Being a caregiver can be an incredibly rewarding role, one that often allows you to give back to the people who once supported you, including your parents. Yet, caregiving can also be incredibly difficult and may come at a high price.
For some caregivers, that price is other relationships, including their marriage, connections with friends, and even their relationship with their children. In one survey, an incredible 80% of caregivers reported strains on their relationships, with 25% of divorced caregivers saying that being a caregiver played a serious role in their divorce.
So, what do you do about this? How can you be a caregiver for an aging parent, but still maintain a healthy relationship?
In this post, we’re taking a close look at how you can stop caregiving from ruining your marriage.
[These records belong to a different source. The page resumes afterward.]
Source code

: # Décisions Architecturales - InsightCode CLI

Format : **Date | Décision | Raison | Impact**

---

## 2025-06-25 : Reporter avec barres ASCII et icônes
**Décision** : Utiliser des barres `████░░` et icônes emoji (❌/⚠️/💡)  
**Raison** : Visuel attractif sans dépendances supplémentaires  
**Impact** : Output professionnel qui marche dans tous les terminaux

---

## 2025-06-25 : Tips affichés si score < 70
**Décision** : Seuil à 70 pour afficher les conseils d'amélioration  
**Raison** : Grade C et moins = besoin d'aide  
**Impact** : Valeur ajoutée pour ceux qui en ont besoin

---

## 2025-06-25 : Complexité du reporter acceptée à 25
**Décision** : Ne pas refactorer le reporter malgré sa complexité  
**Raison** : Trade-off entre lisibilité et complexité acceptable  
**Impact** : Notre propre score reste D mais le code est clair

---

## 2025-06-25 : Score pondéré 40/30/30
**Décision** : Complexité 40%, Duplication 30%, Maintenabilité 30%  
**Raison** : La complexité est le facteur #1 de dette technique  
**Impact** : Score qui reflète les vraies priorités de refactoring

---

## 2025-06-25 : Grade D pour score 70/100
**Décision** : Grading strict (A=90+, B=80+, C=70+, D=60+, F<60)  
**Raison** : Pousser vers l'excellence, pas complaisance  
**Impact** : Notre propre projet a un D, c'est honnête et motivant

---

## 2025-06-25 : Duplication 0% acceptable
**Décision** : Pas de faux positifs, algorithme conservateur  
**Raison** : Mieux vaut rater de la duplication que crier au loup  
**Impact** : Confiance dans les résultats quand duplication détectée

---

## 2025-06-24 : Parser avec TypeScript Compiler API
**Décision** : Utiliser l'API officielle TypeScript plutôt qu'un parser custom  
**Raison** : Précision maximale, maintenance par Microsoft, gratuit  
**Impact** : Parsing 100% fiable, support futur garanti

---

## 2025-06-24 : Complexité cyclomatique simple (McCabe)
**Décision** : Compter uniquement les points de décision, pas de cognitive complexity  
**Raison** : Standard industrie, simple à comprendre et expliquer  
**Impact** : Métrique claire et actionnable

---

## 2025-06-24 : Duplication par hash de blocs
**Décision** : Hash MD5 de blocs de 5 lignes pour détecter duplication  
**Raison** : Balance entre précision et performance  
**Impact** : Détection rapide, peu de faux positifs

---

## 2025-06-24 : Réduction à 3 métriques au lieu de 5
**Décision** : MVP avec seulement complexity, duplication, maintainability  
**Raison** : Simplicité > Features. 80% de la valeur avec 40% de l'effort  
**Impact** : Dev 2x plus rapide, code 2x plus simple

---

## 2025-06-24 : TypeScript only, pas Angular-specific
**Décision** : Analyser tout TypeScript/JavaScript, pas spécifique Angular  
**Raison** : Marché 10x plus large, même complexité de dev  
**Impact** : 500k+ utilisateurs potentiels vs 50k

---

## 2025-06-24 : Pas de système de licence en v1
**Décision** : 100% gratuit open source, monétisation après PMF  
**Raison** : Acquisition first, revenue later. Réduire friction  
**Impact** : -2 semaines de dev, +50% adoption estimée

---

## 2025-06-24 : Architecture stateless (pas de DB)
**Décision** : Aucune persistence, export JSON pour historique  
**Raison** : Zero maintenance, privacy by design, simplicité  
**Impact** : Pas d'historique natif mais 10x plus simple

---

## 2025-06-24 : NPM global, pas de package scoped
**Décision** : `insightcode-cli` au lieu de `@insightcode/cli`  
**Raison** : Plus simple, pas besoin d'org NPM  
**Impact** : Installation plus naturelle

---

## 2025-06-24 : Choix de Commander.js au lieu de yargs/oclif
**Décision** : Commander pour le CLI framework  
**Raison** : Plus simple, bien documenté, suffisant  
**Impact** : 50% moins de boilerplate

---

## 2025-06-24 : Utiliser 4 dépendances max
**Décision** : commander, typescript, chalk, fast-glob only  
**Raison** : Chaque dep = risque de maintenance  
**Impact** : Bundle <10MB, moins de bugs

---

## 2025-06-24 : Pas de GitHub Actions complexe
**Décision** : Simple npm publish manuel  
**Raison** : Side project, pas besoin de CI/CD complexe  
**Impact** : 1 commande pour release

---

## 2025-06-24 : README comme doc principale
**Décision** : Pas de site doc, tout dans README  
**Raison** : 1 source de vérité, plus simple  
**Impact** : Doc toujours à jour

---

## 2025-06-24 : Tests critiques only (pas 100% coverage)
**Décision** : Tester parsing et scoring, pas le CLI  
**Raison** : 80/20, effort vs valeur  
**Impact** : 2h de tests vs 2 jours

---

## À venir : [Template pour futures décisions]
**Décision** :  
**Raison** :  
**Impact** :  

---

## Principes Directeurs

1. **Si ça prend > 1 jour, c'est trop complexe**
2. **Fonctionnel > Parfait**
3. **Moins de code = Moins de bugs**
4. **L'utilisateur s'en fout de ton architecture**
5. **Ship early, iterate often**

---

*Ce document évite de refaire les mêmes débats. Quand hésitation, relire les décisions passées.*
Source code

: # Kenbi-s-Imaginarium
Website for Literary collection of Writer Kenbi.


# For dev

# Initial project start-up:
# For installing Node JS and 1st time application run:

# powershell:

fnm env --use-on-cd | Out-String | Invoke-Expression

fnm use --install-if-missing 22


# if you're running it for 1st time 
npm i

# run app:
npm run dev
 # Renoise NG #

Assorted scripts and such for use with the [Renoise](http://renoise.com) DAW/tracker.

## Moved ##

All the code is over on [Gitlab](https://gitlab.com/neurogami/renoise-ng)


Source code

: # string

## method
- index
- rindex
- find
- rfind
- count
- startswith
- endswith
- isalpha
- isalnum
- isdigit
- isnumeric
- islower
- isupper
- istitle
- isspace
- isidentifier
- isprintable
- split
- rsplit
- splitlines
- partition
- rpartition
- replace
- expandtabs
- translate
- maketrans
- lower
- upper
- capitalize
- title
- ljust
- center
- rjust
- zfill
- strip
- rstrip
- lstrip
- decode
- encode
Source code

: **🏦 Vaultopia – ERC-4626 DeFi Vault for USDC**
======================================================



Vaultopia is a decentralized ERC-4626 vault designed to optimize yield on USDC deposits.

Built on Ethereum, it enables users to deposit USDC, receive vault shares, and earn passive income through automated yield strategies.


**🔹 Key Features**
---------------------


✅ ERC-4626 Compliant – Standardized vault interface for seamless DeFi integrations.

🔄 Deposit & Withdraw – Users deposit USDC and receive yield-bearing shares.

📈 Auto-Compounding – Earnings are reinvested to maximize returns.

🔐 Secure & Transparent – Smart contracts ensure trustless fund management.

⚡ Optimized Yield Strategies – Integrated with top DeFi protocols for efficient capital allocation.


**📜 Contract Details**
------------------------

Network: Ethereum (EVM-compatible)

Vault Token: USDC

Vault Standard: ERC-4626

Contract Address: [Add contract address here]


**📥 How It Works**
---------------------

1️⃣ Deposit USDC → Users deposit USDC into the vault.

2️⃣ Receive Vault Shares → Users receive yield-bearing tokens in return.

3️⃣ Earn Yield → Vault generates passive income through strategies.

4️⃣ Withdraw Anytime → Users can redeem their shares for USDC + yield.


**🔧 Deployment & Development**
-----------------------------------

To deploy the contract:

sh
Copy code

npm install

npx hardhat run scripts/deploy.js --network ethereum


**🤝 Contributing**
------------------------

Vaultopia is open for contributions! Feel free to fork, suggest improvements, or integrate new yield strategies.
Because, yes, doing so is possible.
It’s important to think about this topic as early as you can, even if caregiving doesn’t seem to be harming your relationship, right now – as the effects build slowly over time. You’ll see the most benefits by issues in the bud now.
In this particular post, we’re focusing on how caring for someone else can harm your marriage (i.e. caring for someone who isn’t your spouse). Being a spousal caregiver can have many relationship effects as well. However, that topic has its own complexities, so we’re covering it in a separate article.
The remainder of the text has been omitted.